Agency of the governed in global international relations: access to norm validation

Pages 709-725 | Received 21 Dec 2016, Accepted 20 Jul 2017, Published online: 28 Jul 2017
 

Abstract

This article analyses two requirements that distinguish research on the ‘agency of the governed’: a better concept of ethics and moral values, and a better understanding of the effect of norm-generative practices. To operationalise empirical research on the conditions for, and effect of, the norm-generative agency of the governed, it discusses the crucial issue of local stakeholders’ access to regular negotiations about norms. This includes the interpretation of regulations, treaties and conventions, which affect local decisions, as well as contestations of norms, which affect national, regional or global politics.
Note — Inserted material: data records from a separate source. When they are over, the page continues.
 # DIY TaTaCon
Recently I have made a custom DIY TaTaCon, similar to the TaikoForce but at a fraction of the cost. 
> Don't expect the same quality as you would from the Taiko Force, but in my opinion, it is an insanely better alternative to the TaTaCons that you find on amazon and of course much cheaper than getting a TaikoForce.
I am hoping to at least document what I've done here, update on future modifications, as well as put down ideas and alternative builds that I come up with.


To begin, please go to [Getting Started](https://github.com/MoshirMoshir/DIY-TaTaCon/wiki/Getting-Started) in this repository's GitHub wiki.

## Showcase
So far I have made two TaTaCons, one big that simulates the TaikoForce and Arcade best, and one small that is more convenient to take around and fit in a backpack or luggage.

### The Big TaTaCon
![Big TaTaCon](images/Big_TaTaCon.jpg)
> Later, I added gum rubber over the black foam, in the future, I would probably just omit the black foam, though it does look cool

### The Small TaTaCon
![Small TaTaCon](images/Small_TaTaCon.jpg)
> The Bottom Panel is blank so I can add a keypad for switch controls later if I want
It is argued that it is vital to identify the conditions of access to contestation, given the norm-generative effect of such practices of interpretation and contestation. Who enjoys access to contestation and how to establish regular access are therefore identified as important factors in having agency in global international relations. This article distinguishes between reactive and proactive contestation and presents the cycle model of norm validation to illustrate how the agency of the governed can be better researched.

Notes

1. Acharya, “Global International Relations”; Acharya, “Advancing Global IR”; Hurrell, “Beyond Critique”; and Zwingel, “How Do Norms Travel?”
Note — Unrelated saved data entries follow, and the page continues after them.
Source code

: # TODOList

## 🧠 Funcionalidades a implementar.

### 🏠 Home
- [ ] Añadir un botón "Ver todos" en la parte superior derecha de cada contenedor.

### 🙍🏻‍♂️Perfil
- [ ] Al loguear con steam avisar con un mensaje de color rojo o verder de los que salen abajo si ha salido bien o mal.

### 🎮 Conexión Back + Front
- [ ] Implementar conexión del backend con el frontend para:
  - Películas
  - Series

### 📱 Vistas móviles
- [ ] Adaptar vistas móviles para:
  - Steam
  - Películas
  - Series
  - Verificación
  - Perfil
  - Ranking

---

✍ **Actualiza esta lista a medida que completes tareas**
2. Compare Draude’s introduction to this collection; see also Acharya, “How Ideas Spread”; Zwingel, “How Do Norms Travel?”; and Zimmermann, “Same Same or Different?”
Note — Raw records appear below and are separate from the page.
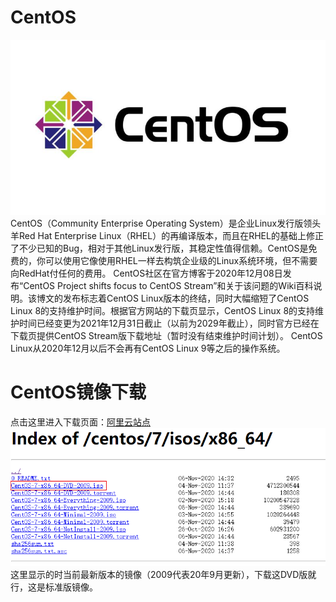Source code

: # CentOS

![centos-logo](centos-logo.jpg)
CentOS（Community Enterprise Operating System）是企业Linux发行版领头羊Red Hat Enterprise Linux（RHEL）的再编译版本，而且在RHEL的基础上修正了不少已知的Bug，相对于其他Linux发行版，其稳定性值得信赖。CentOS是免费的，你可以使用它像使用RHEL一样去构筑企业级的Linux系统环境，但不需要向RedHat付任何的费用。
CentOS社区在官方博客于2020年12月08日发布“CentOS Project shifts focus to CentOS Stream”和关于该问题的Wiki百科说明。该博文的发布标志着CentOS Linux版本的终结，同时大幅缩短了CentOS Linux 8的支持维护时间。根据官方网站的下载页显示，CentOS Linux 8的支持维护时间已经变更为2021年12月31日截止（以前为2029年截止），同时官方已经在下载页提供CentOS Stream版下载地址（暂时没有结束维护时间计划）。
CentOS Linux从2020年12月以后不会再有CentOS Linux 9等之后的操作系统。

# CentOS镜像下载

点击这里进入下载页面：[阿里云站点](http://mirrors.aliyun.com/centos/7/isos/x86_64/)
![centos-mirrors](centos-mirrors.png)
这里显示的时当前最新版本的镜像（2009代表20年9月更新），下载这DVD版就行，这是标准版镜像。
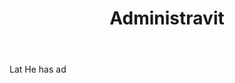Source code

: ---
title: Administravit
letter: A
permalink: "/definitions/administravit.html"
body: Lat He has ad
published_at: '2018-07-07'
layout: post
---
3. Frost, “A Turn Not Taken”; Price, Moral Limit and Possibility; Havercroft, “Sovereignty, Recognition and Indigenous peoples”; Robinson, “Bridging the Real and the Ideal”; Robinson et al., Routledge Handbook on Ethics; and Havercroft, “Introduction.”

4. Havercroft, “Introduction”; Katzenstein, The Culture of National Security; critically: Wiener, “Dual Quality of Norms.”

5. Wiener, A Theory of Contestation, 1; Tully, “The Unfreedom of the Moderns”; Wiener, “Theory of Contestation – Concise Summary”; and Wiener, “Reply to My Critics.”

6. Tully, “Middle East Legal and Governmental Pluralism.”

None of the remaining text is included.